**GIVEN DATA**
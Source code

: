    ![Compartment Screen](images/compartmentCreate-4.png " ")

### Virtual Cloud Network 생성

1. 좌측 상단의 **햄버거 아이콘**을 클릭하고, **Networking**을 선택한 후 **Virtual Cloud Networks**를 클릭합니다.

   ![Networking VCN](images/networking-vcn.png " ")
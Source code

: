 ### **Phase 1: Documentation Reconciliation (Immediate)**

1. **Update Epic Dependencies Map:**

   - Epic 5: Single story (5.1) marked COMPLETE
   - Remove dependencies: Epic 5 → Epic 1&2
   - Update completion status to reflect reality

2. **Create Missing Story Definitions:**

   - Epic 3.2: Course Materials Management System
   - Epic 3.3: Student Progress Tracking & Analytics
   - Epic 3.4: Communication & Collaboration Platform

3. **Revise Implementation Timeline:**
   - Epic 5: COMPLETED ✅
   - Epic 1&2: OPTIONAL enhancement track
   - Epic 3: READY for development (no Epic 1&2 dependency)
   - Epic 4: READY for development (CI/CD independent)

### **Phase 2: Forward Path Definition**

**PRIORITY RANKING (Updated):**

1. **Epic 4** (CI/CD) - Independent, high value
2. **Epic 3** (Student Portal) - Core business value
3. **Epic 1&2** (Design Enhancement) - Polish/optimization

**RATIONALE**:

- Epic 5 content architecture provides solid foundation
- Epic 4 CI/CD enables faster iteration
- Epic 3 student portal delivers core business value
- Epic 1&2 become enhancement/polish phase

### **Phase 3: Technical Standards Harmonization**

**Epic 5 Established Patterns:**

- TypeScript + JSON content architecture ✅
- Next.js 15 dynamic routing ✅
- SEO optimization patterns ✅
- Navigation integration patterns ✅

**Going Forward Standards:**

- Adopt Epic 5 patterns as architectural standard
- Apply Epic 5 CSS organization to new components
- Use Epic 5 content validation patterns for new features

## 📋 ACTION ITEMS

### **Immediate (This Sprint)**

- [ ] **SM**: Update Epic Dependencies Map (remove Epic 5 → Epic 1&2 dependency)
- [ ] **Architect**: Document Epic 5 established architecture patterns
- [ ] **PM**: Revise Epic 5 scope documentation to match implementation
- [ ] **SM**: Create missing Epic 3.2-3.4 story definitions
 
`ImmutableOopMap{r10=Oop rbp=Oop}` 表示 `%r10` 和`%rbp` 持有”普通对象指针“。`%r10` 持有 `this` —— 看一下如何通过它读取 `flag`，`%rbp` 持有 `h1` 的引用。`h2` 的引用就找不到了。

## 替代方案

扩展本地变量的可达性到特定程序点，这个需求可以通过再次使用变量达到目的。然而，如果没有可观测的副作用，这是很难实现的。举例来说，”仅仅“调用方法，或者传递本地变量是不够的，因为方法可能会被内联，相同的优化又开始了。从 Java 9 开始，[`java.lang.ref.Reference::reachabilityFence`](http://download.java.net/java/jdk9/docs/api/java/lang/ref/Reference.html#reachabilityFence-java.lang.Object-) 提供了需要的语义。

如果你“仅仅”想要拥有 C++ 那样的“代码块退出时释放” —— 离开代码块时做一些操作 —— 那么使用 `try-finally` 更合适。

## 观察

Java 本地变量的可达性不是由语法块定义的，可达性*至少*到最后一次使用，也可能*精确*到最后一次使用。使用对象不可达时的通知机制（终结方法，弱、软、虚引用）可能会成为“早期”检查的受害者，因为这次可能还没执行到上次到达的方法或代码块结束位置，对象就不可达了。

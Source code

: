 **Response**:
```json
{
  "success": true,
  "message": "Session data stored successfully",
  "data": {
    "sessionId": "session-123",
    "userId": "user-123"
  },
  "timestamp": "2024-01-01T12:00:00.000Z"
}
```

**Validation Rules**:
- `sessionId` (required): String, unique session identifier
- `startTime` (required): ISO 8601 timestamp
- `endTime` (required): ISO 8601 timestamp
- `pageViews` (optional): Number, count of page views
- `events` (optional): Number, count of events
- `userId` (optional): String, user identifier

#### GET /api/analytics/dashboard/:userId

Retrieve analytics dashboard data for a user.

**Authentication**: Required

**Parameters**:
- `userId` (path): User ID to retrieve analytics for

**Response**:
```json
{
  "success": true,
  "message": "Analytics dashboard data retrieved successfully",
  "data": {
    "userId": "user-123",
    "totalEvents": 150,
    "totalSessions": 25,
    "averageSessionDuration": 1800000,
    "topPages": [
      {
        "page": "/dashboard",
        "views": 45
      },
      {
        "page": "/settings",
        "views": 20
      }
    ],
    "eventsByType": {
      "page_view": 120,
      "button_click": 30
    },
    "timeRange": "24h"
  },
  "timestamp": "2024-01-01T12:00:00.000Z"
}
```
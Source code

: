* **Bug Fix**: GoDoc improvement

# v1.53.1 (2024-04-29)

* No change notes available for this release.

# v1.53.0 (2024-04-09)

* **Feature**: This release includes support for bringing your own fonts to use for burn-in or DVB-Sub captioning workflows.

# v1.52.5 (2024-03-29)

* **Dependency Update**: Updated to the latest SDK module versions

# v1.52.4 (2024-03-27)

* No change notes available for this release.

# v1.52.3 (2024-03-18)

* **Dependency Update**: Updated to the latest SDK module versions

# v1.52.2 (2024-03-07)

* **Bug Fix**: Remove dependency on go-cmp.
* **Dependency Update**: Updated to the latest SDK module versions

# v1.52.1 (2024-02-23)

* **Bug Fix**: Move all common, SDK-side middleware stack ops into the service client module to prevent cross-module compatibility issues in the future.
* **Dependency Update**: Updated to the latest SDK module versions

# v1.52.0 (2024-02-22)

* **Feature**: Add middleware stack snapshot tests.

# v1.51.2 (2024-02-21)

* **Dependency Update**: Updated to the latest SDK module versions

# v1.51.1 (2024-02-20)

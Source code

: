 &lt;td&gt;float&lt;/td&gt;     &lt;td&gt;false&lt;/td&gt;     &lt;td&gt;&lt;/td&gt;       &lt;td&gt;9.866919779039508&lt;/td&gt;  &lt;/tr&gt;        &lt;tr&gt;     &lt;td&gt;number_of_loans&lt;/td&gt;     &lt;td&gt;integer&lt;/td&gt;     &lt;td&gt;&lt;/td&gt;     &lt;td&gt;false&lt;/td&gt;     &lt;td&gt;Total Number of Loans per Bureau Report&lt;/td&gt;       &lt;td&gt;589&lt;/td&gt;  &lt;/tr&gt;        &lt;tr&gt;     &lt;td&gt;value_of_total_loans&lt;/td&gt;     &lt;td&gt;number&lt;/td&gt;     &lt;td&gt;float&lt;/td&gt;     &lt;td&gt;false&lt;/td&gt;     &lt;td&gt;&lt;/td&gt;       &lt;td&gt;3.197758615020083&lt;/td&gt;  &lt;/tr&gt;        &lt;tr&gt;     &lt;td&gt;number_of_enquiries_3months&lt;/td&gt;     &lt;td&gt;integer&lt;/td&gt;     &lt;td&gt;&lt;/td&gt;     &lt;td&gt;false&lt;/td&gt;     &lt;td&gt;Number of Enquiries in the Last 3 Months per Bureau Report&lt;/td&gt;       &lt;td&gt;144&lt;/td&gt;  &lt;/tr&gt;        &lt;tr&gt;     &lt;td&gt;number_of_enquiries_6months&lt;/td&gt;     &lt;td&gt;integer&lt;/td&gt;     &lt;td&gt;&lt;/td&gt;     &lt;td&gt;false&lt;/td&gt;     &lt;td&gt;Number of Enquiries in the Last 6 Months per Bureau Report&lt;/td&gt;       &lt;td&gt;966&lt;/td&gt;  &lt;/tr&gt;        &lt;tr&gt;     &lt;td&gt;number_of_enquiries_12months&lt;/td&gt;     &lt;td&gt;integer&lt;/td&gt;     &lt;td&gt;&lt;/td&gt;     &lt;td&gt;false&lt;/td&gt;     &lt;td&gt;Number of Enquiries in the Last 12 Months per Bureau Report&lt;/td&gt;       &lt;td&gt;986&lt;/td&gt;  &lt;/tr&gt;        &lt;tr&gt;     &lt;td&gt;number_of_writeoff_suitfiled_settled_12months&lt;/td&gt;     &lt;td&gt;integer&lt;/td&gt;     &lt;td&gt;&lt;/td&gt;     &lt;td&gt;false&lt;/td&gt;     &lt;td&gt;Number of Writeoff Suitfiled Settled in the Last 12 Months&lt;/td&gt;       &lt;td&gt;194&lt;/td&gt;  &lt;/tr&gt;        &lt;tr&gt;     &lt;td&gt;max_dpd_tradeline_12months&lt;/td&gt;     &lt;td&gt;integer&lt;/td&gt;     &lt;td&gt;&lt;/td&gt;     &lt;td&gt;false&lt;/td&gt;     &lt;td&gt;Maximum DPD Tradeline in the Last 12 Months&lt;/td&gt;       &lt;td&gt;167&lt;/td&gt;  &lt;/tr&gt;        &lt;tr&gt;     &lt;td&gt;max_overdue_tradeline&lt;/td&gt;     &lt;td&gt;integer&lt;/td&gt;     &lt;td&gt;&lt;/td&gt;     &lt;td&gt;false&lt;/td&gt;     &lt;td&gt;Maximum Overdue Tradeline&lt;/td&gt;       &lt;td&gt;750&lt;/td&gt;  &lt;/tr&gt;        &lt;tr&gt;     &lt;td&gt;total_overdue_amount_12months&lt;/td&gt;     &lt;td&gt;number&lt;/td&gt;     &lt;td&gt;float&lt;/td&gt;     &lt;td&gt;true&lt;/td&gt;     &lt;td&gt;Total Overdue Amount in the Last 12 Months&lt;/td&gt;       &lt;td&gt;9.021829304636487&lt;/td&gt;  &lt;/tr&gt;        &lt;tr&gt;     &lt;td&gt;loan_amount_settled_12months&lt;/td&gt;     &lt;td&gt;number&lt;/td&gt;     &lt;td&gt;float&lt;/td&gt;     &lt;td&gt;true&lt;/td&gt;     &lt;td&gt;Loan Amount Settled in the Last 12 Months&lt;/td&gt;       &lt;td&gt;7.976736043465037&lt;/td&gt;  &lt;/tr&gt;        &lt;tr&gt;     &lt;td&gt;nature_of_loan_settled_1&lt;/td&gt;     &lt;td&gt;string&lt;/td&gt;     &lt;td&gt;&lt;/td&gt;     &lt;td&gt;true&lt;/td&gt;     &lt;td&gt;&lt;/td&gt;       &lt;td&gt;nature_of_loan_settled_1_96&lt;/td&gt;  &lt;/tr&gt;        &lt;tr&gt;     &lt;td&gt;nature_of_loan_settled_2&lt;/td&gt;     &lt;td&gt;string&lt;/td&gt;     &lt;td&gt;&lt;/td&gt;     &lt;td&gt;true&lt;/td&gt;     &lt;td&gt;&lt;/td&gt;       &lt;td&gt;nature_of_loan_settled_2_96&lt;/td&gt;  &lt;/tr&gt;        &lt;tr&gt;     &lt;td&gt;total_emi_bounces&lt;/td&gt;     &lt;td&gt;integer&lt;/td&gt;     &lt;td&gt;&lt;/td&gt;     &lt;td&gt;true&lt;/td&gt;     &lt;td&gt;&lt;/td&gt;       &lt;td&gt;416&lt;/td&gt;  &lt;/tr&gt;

**WHAT IS NEEDED**
Collect every line above that contains the word "sessionId".

**RESULT FOR THIS TASK**
    "sessionId": "session-123",
- `sessionId` (required): String, unique session identifier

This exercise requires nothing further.